== About this task ==
Of all the lines in the records below, copy only those that contain the string "allows".

== Provided records ==
......

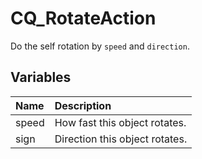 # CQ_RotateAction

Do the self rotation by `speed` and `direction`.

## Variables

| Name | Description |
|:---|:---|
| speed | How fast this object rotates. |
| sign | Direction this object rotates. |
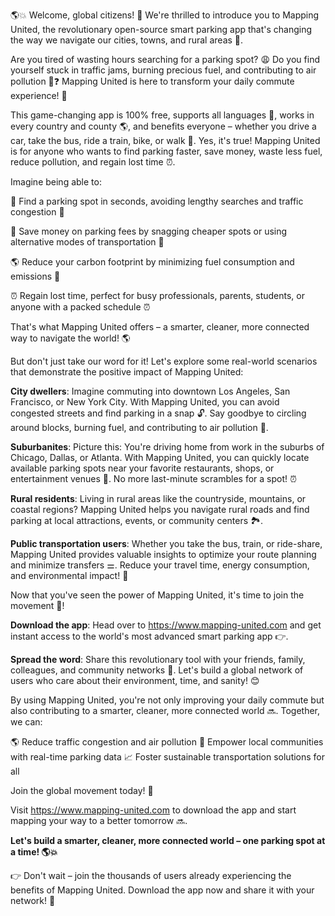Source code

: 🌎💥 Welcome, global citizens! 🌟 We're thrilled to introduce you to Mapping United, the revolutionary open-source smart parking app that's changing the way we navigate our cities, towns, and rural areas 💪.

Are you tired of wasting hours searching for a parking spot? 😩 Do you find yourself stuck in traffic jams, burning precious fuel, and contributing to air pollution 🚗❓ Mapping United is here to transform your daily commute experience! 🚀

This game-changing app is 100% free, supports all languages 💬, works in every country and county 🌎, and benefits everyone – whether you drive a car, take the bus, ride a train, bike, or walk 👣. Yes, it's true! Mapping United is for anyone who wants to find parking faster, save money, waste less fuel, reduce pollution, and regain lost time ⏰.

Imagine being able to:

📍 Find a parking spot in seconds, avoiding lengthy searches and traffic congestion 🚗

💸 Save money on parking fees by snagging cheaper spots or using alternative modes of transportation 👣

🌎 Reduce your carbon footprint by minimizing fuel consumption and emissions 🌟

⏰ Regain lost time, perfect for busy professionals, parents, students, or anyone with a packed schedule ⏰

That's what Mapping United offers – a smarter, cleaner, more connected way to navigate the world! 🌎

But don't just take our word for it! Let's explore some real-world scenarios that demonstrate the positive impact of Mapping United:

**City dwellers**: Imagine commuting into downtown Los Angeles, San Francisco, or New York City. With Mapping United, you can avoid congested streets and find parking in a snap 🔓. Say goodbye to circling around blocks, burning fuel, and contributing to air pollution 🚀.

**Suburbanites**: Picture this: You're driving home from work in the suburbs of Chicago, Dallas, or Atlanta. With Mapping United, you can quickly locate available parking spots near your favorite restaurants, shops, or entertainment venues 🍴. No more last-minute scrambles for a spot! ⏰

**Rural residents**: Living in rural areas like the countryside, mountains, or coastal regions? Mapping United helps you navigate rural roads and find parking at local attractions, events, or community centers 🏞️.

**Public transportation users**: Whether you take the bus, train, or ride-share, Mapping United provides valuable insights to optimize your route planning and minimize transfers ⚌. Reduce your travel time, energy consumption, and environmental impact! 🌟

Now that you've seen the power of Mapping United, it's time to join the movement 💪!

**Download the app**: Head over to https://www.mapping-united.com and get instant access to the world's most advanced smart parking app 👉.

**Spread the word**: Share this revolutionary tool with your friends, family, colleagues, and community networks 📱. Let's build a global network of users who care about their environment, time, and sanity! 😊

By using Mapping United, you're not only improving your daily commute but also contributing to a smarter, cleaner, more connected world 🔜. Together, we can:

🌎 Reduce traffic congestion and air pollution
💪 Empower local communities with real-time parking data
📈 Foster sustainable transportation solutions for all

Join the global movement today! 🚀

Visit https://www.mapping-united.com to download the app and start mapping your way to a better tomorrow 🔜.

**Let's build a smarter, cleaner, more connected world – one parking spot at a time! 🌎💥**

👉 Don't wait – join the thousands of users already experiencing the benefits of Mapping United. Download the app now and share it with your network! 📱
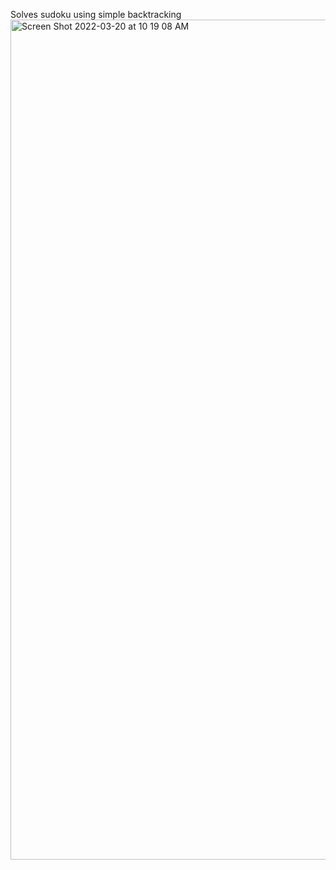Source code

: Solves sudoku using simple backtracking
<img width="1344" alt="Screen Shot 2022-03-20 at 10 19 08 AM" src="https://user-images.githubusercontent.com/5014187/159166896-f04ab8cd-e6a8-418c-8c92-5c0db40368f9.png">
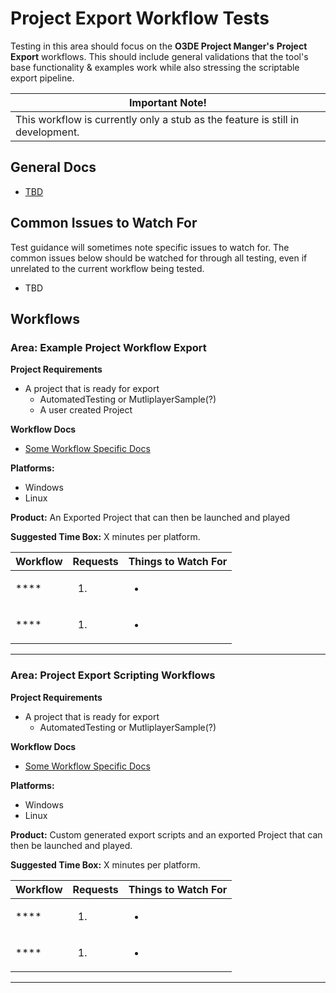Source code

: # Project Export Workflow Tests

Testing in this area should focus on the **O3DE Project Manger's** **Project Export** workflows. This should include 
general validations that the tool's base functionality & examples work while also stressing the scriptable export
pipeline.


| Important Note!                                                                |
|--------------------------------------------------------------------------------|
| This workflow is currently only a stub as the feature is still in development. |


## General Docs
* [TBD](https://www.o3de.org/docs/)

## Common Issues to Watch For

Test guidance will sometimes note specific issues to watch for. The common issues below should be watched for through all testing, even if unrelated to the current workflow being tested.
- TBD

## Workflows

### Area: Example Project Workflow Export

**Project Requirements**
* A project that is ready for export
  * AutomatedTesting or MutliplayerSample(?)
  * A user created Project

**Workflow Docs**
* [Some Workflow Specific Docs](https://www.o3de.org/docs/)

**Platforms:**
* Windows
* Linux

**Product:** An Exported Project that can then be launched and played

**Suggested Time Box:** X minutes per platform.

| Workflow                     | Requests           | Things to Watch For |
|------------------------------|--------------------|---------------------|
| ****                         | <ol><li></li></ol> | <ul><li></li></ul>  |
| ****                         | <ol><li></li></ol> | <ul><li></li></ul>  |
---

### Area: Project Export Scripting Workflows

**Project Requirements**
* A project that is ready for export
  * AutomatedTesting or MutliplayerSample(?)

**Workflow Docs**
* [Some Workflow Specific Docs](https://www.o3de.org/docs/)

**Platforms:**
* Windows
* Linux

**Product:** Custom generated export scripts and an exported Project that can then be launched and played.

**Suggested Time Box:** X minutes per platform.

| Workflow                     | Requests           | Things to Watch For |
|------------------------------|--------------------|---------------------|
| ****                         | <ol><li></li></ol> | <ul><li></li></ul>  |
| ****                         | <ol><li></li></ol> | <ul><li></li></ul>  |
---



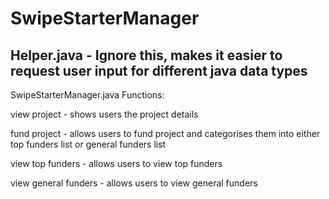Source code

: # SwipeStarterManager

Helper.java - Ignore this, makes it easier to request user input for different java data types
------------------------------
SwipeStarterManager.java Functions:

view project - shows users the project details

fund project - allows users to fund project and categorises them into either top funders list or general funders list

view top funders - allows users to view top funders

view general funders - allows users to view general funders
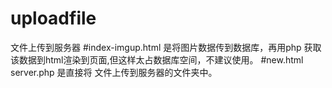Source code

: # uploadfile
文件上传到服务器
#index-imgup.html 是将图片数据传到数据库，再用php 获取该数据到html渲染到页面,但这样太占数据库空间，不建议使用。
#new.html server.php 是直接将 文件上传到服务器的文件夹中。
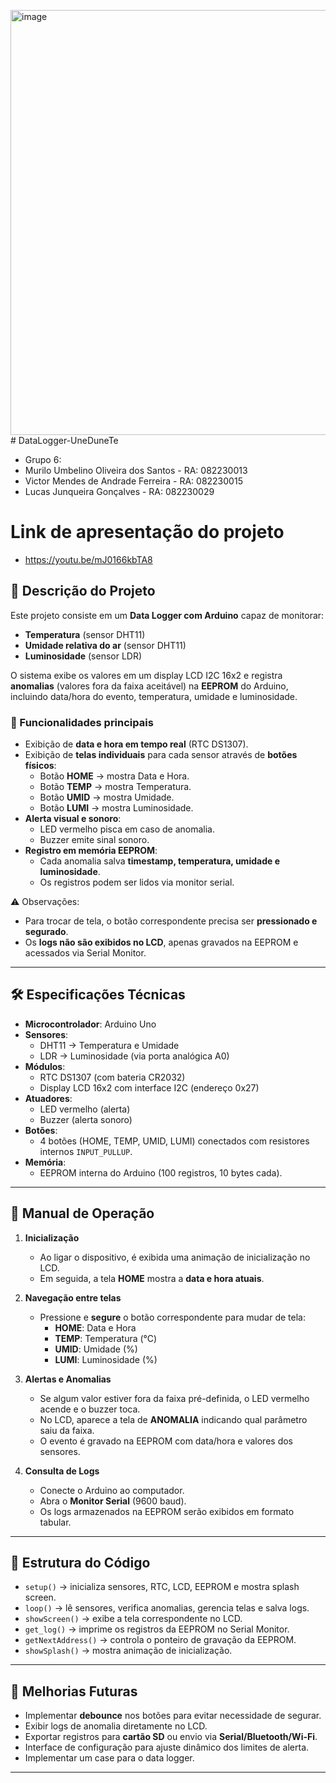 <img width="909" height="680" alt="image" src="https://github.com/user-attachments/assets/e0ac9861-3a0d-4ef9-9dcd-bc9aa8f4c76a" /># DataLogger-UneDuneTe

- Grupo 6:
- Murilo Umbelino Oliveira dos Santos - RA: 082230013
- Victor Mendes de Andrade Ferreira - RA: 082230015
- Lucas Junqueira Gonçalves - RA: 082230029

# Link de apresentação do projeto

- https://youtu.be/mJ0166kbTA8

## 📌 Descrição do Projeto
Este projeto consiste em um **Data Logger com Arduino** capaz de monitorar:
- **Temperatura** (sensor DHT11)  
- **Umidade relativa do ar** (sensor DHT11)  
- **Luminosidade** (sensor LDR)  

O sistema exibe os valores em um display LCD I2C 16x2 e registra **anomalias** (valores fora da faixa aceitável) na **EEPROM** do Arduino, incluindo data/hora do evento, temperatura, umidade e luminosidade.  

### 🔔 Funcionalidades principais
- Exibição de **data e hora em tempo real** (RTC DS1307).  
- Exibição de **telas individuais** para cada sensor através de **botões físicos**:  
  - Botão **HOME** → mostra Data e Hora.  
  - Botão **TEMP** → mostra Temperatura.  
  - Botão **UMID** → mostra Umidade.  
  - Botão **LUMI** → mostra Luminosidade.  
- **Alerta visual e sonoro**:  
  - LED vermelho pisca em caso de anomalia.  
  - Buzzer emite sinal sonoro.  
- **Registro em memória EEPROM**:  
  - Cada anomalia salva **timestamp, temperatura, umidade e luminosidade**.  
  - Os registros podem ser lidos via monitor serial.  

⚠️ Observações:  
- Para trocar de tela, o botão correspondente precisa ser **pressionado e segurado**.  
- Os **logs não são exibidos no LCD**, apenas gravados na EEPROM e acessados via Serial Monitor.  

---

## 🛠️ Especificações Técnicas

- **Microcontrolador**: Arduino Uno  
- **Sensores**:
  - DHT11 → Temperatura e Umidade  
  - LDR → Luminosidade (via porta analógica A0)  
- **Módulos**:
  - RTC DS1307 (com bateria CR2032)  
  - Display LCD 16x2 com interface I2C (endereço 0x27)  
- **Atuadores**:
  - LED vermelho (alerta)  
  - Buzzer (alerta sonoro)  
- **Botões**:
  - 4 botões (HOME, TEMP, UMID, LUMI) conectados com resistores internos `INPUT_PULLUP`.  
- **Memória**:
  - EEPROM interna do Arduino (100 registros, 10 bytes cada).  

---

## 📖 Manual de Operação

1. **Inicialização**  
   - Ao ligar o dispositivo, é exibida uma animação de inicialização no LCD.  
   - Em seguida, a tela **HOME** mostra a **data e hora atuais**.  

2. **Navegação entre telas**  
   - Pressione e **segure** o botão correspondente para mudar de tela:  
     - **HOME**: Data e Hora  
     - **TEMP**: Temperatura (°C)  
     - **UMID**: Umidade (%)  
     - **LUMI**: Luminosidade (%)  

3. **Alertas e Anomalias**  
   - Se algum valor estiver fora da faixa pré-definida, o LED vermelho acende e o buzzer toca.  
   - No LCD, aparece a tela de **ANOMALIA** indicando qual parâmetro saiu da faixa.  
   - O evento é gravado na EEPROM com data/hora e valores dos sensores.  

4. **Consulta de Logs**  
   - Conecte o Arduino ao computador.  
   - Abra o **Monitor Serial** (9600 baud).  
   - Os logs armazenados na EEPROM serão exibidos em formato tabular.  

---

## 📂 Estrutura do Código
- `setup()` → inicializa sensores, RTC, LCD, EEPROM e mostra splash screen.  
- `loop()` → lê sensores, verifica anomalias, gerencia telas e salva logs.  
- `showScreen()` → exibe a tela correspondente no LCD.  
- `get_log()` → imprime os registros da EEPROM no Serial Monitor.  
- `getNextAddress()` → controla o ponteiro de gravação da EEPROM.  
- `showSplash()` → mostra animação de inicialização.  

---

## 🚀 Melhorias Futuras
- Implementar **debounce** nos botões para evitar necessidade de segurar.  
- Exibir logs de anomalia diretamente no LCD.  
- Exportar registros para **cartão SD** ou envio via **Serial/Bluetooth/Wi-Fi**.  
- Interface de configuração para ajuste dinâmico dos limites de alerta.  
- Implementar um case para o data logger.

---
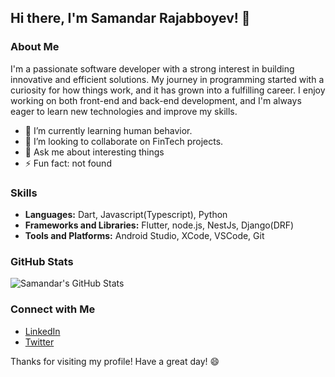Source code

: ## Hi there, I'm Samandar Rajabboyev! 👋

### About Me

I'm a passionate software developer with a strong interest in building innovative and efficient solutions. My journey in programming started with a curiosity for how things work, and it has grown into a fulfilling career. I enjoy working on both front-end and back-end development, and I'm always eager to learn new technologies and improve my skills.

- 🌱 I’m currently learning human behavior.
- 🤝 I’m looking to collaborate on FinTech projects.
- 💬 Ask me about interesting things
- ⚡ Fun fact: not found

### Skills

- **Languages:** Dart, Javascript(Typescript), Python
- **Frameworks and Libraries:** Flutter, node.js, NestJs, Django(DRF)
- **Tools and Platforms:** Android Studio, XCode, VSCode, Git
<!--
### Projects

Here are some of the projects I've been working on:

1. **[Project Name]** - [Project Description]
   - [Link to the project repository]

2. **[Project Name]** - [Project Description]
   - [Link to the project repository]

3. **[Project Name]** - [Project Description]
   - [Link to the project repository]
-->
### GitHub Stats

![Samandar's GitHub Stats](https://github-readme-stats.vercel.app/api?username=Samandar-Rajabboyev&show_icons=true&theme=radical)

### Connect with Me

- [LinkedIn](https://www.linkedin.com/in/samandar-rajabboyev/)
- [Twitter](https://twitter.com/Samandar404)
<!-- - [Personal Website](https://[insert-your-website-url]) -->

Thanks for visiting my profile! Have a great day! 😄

......

== Exercise result ==
fund project - allows users to fund project and categorises them into either top funders list or general funders list
view top funders - allows users to view top funders
view general funders - allows users to view general funders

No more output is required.